BEGIN ENTRIES SUPPLIED

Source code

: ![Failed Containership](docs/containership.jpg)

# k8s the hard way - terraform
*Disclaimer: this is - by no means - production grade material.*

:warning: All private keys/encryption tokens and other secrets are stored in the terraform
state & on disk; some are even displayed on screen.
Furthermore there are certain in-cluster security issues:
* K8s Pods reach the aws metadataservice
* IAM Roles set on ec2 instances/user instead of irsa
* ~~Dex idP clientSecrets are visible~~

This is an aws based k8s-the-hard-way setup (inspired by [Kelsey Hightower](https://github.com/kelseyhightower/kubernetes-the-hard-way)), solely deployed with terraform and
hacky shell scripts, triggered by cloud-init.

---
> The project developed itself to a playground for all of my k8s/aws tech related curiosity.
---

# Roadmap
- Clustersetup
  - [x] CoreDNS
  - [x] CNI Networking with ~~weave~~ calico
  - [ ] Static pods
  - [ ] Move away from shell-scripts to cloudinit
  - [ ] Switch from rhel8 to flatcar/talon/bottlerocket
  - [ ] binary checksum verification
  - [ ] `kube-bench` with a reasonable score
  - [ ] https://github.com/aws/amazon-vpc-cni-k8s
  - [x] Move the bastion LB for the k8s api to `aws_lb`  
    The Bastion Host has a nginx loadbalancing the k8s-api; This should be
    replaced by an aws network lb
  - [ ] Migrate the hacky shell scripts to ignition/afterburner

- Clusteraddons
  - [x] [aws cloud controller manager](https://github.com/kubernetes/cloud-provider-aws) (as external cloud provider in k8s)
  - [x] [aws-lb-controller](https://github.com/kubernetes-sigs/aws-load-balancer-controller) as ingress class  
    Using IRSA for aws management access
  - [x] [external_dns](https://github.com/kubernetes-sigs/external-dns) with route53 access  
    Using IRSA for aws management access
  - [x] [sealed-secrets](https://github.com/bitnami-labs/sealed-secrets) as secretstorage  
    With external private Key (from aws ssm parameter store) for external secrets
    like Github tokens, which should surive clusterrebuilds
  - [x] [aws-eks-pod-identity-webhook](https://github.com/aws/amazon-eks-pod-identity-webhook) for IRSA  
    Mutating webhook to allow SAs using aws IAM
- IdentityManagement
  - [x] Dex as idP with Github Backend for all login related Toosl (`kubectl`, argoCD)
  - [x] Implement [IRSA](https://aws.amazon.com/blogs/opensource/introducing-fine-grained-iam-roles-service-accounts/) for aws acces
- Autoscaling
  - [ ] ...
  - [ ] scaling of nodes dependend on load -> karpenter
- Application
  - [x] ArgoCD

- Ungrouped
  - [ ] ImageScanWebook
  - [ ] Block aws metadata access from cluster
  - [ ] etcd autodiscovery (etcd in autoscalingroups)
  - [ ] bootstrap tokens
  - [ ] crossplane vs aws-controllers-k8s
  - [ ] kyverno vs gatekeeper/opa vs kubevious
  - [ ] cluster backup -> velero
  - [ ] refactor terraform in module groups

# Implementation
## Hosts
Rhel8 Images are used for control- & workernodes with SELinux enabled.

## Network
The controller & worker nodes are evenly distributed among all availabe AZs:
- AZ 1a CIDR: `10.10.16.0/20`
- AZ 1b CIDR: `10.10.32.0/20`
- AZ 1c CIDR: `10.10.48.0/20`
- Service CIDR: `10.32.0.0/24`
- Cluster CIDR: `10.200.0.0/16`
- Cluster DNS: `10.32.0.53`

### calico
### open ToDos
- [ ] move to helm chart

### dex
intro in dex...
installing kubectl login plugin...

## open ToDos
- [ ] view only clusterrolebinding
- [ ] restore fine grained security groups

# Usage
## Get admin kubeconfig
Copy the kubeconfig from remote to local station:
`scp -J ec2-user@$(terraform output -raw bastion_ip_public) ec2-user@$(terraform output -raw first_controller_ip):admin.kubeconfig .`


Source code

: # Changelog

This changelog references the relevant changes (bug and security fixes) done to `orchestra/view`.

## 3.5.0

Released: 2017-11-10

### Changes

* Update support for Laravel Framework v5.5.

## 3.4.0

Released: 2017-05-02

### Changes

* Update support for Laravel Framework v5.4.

END ENTRIES SUPPLIED

- **PROMPT**
Only the number is wanted: how many lines in the data include the string "kubectl"?

- **ANSWER TO THIS TASK**
2